The required answer is each line in the entries below where "varphi" occurs.

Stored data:
□ □ □ □

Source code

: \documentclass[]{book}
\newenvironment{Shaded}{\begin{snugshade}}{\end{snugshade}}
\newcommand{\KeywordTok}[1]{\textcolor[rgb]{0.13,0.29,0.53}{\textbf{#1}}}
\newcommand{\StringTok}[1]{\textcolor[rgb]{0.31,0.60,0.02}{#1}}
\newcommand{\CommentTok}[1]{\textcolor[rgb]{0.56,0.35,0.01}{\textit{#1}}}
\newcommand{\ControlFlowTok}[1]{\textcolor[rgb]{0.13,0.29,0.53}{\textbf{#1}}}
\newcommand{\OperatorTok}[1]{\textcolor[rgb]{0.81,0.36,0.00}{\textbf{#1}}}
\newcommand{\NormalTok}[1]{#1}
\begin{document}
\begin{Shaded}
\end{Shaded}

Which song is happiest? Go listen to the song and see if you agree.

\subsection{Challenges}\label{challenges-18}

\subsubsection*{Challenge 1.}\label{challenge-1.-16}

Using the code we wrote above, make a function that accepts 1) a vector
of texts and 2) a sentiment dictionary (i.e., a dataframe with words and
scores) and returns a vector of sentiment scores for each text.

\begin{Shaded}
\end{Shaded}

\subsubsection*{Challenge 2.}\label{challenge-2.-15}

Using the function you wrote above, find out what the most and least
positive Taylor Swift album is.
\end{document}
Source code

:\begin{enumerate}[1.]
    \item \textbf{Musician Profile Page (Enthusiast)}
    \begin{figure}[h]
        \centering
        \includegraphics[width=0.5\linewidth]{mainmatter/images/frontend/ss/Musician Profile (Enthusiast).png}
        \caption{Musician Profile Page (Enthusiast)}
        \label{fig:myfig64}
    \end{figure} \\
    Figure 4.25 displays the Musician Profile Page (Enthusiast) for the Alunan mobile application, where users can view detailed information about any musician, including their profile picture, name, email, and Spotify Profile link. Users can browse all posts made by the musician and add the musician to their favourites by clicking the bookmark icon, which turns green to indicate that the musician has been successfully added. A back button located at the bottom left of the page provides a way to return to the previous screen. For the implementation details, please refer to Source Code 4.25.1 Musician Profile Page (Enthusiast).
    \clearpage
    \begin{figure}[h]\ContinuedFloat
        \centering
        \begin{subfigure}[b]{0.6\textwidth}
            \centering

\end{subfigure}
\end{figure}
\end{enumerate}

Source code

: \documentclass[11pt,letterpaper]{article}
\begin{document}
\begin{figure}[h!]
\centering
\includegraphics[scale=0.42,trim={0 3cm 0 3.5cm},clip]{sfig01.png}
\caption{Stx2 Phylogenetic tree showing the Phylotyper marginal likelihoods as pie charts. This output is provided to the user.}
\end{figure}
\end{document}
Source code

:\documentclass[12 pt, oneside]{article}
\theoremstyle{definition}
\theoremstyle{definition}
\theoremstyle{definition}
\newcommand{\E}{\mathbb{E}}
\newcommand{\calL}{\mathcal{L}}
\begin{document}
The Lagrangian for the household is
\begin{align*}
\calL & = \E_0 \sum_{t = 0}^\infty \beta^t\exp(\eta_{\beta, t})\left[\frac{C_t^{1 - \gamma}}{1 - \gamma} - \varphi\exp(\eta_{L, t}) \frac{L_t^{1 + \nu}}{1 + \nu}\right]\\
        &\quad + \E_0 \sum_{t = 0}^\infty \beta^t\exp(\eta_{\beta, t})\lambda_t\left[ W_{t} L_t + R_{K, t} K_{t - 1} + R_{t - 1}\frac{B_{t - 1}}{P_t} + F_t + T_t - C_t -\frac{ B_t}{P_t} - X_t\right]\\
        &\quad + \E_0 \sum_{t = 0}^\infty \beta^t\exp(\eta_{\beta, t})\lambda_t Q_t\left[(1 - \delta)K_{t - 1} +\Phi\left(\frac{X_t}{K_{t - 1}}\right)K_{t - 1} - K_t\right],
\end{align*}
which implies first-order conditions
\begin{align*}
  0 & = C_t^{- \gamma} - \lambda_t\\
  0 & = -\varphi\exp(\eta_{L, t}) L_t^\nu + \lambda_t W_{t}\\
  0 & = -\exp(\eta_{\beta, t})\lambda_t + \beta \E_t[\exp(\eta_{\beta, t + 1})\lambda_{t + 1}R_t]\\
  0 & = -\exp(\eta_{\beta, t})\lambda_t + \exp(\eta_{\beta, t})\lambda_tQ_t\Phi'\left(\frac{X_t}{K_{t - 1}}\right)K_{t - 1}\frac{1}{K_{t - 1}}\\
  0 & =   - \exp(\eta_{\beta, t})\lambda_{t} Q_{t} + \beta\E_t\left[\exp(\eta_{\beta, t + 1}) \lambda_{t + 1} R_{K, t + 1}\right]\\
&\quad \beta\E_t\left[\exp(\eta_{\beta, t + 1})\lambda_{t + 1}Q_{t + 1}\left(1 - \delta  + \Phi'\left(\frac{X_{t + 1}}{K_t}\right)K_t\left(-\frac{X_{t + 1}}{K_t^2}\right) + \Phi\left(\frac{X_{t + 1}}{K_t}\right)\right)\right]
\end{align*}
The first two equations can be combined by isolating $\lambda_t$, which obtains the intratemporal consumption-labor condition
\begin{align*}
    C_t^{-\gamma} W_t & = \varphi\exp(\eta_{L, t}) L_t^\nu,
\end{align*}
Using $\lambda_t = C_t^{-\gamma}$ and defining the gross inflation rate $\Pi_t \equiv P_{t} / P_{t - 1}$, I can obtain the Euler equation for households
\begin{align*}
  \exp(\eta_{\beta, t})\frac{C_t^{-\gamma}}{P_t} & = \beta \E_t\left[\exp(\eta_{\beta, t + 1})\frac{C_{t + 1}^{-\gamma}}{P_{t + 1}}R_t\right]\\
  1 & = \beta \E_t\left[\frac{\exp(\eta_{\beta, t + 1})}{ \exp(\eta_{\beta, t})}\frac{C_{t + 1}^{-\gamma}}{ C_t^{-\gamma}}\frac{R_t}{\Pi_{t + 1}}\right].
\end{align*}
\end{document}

□ □ □ □

◆ Solution for this task
\calL & = \E_0 \sum_{t = 0}^\infty \beta^t\exp(\eta_{\beta, t})\left[\frac{C_t^{1 - \gamma}}{1 - \gamma} - \varphi\exp(\eta_{L, t}) \frac{L_t^{1 + \nu}}{1 + \nu}\right]\\
  0 & = -\varphi\exp(\eta_{L, t}) L_t^\nu + \lambda_t W_{t}\\
    C_t^{-\gamma} W_t & = \varphi\exp(\eta_{L, t}) L_t^\nu,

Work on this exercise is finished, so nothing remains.